■ PROBLEM DESCRIPTION ■
The records are to be copied in their entirety, exactly as given.

_ _ _ _ _

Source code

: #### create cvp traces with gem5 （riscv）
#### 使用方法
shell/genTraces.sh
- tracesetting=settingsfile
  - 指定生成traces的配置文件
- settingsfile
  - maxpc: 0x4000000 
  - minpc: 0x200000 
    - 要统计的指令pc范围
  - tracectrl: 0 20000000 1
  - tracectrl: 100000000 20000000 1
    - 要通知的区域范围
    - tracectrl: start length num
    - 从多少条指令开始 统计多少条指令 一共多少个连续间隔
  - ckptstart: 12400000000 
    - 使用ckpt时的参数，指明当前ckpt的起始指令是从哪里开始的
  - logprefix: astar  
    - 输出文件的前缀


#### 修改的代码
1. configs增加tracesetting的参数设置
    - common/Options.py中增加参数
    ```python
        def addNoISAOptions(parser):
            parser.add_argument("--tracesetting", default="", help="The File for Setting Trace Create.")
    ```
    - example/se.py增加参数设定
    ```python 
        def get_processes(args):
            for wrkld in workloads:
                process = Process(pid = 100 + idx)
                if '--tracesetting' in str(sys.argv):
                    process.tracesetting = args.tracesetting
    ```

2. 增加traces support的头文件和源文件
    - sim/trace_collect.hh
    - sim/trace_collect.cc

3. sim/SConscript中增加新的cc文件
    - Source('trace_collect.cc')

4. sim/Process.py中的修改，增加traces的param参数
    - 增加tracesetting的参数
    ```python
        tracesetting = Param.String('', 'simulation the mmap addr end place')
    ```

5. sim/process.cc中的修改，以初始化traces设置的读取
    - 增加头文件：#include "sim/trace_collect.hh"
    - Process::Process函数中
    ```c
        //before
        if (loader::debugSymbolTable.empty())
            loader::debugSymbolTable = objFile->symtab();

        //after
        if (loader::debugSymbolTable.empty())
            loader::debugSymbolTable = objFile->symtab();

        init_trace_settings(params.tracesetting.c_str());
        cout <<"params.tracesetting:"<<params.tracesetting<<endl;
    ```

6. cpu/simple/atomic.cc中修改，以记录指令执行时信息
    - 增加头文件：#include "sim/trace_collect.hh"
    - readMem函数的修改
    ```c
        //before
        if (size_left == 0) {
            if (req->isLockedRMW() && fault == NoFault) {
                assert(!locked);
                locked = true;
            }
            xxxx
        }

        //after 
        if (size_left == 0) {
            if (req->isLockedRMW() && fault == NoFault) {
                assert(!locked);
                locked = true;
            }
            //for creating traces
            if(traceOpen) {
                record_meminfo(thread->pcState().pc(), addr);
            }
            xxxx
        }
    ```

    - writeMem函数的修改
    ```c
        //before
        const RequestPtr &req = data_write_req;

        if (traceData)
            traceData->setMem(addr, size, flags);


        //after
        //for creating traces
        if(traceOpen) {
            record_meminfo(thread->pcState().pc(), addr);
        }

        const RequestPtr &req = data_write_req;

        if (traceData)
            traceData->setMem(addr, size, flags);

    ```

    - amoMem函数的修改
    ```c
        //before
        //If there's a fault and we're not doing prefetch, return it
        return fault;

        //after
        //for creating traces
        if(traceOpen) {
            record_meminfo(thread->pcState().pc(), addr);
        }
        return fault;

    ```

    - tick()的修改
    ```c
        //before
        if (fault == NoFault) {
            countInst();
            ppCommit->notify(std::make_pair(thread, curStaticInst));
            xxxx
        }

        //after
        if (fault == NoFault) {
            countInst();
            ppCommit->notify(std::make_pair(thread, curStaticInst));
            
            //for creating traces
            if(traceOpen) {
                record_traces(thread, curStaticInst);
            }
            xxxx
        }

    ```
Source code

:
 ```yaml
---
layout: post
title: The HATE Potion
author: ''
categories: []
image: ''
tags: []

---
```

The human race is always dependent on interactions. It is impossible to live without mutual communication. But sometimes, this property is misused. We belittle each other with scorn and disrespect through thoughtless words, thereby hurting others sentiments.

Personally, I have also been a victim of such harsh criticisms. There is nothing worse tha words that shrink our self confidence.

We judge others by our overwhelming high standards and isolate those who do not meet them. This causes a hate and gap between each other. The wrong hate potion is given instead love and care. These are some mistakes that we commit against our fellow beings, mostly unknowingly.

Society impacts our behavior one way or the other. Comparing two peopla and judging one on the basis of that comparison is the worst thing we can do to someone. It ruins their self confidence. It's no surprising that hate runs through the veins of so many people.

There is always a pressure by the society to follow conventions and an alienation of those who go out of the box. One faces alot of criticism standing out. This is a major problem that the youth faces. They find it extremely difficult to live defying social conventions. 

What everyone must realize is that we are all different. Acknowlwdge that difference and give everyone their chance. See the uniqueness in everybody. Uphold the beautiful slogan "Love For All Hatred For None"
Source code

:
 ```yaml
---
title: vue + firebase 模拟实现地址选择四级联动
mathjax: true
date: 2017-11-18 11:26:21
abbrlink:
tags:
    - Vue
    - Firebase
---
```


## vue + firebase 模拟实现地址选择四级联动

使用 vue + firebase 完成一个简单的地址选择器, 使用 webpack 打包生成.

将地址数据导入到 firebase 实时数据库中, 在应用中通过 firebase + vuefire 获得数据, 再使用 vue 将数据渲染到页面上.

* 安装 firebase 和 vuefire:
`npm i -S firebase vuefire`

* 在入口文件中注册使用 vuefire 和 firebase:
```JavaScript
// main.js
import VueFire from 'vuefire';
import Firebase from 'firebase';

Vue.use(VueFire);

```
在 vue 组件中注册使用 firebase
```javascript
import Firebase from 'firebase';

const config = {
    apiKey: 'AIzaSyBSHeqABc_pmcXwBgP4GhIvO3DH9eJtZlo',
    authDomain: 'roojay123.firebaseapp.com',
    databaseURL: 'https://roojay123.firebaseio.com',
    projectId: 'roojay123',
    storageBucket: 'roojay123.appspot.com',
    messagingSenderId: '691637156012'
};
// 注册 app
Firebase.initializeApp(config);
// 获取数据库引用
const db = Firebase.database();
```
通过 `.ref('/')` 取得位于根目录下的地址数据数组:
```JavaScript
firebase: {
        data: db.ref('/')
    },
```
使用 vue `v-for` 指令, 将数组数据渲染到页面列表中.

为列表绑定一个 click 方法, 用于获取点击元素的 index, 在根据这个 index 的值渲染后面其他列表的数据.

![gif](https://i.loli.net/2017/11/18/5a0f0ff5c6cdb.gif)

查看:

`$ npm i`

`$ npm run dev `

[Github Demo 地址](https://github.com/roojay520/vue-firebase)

_ _ _ _ _

■ RESPONSE TO THIS TASK ■
Source code

: #### create cvp traces with gem5 （riscv）
#### 使用方法
shell/genTraces.sh
- tracesetting=settingsfile
  - 指定生成traces的配置文件
- settingsfile
  - maxpc: 0x4000000 
  - minpc: 0x200000 
    - 要统计的指令pc范围
  - tracectrl: 0 20000000 1
  - tracectrl: 100000000 20000000 1
    - 要通知的区域范围
    - tracectrl: start length num
    - 从多少条指令开始 统计多少条指令 一共多少个连续间隔
  - ckptstart: 12400000000 
    - 使用ckpt时的参数，指明当前ckpt的起始指令是从哪里开始的
  - logprefix: astar  
    - 输出文件的前缀


#### 修改的代码
1. configs增加tracesetting的参数设置
    - common/Options.py中增加参数
    ```python
        def addNoISAOptions(parser):
            parser.add_argument("--tracesetting", default="", help="The File for Setting Trace Create.")
    ```
    - example/se.py增加参数设定
    ```python 
        def get_processes(args):
            for wrkld in workloads:
                process = Process(pid = 100 + idx)
                if '--tracesetting' in str(sys.argv):
                    process.tracesetting = args.tracesetting
    ```

2. 增加traces support的头文件和源文件
    - sim/trace_collect.hh
    - sim/trace_collect.cc

3. sim/SConscript中增加新的cc文件
    - Source('trace_collect.cc')

4. sim/Process.py中的修改，增加traces的param参数
    - 增加tracesetting的参数
    ```python
        tracesetting = Param.String('', 'simulation the mmap addr end place')
    ```

5. sim/process.cc中的修改，以初始化traces设置的读取
    - 增加头文件：#include "sim/trace_collect.hh"
    - Process::Process函数中
    ```c
        //before
        if (loader::debugSymbolTable.empty())
            loader::debugSymbolTable = objFile->symtab();

        //after
        if (loader::debugSymbolTable.empty())
            loader::debugSymbolTable = objFile->symtab();

        init_trace_settings(params.tracesetting.c_str());
        cout <<"params.tracesetting:"<<params.tracesetting<<endl;
    ```

6. cpu/simple/atomic.cc中修改，以记录指令执行时信息
    - 增加头文件：#include "sim/trace_collect.hh"
    - readMem函数的修改
    ```c
        //before
        if (size_left == 0) {
            if (req->isLockedRMW() && fault == NoFault) {
                assert(!locked);
                locked = true;
            }
            xxxx
        }

        //after 
        if (size_left == 0) {
            if (req->isLockedRMW() && fault == NoFault) {
                assert(!locked);
                locked = true;
            }
            //for creating traces
            if(traceOpen) {
                record_meminfo(thread->pcState().pc(), addr);
            }
            xxxx
        }
    ```

    - writeMem函数的修改
    ```c
        //before
        const RequestPtr &req = data_write_req;

        if (traceData)
            traceData->setMem(addr, size, flags);


        //after
        //for creating traces
        if(traceOpen) {
            record_meminfo(thread->pcState().pc(), addr);
        }

        const RequestPtr &req = data_write_req;

        if (traceData)
            traceData->setMem(addr, size, flags);

    ```

    - amoMem函数的修改
    ```c
        //before
        //If there's a fault and we're not doing prefetch, return it
        return fault;

        //after
        //for creating traces
        if(traceOpen) {
            record_meminfo(thread->pcState().pc(), addr);
        }
        return fault;

    ```

    - tick()的修改
    ```c
        //before
        if (fault == NoFault) {
            countInst();
            ppCommit->notify(std::make_pair(thread, curStaticInst));
            xxxx
        }

        //after
        if (fault == NoFault) {
            countInst();
            ppCommit->notify(std::make_pair(thread, curStaticInst));
            
            //for creating traces
            if(traceOpen) {
                record_traces(thread, curStaticInst);
            }
            xxxx
        }

    ```
Source code

:
 ```yaml
---
layout: post
title: The HATE Potion
author: ''
categories: []
image: ''
tags: []

---
```

The human race is always dependent on interactions. It is impossible to live without mutual communication. But sometimes, this property is misused. We belittle each other with scorn and disrespect through thoughtless words, thereby hurting others sentiments.

Personally, I have also been a victim of such harsh criticisms. There is nothing worse tha words that shrink our self confidence.

We judge others by our overwhelming high standards and isolate those who do not meet them. This causes a hate and gap between each other. The wrong hate potion is given instead love and care. These are some mistakes that we commit against our fellow beings, mostly unknowingly.

Society impacts our behavior one way or the other. Comparing two peopla and judging one on the basis of that comparison is the worst thing we can do to someone. It ruins their self confidence. It's no surprising that hate runs through the veins of so many people.

There is always a pressure by the society to follow conventions and an alienation of those who go out of the box. One faces alot of criticism standing out. This is a major problem that the youth faces. They find it extremely difficult to live defying social conventions. 

What everyone must realize is that we are all different. Acknowlwdge that difference and give everyone their chance. See the uniqueness in everybody. Uphold the beautiful slogan "Love For All Hatred For None"
Source code

:
 ```yaml
---
title: vue + firebase 模拟实现地址选择四级联动
mathjax: true
date: 2017-11-18 11:26:21
abbrlink:
tags:
    - Vue
    - Firebase
---
```


## vue + firebase 模拟实现地址选择四级联动

使用 vue + firebase 完成一个简单的地址选择器, 使用 webpack 打包生成.

将地址数据导入到 firebase 实时数据库中, 在应用中通过 firebase + vuefire 获得数据, 再使用 vue 将数据渲染到页面上.

* 安装 firebase 和 vuefire:
`npm i -S firebase vuefire`

* 在入口文件中注册使用 vuefire 和 firebase:
```JavaScript
// main.js
import VueFire from 'vuefire';
import Firebase from 'firebase';

Vue.use(VueFire);

```
在 vue 组件中注册使用 firebase
```javascript
import Firebase from 'firebase';

const config = {
    apiKey: 'AIzaSyBSHeqABc_pmcXwBgP4GhIvO3DH9eJtZlo',
    authDomain: 'roojay123.firebaseapp.com',
    databaseURL: 'https://roojay123.firebaseio.com',
    projectId: 'roojay123',
    storageBucket: 'roojay123.appspot.com',
    messagingSenderId: '691637156012'
};
// 注册 app
Firebase.initializeApp(config);
// 获取数据库引用
const db = Firebase.database();
```
通过 `.ref('/')` 取得位于根目录下的地址数据数组:
```JavaScript
firebase: {
        data: db.ref('/')
    },
```
使用 vue `v-for` 指令, 将数组数据渲染到页面列表中.

为列表绑定一个 click 方法, 用于获取点击元素的 index, 在根据这个 index 的值渲染后面其他列表的数据.

![gif](https://i.loli.net/2017/11/18/5a0f0ff5c6cdb.gif)

查看:

`$ npm i`

`$ npm run dev `

[Github Demo 地址](https://github.com/roojay520/vue-firebase)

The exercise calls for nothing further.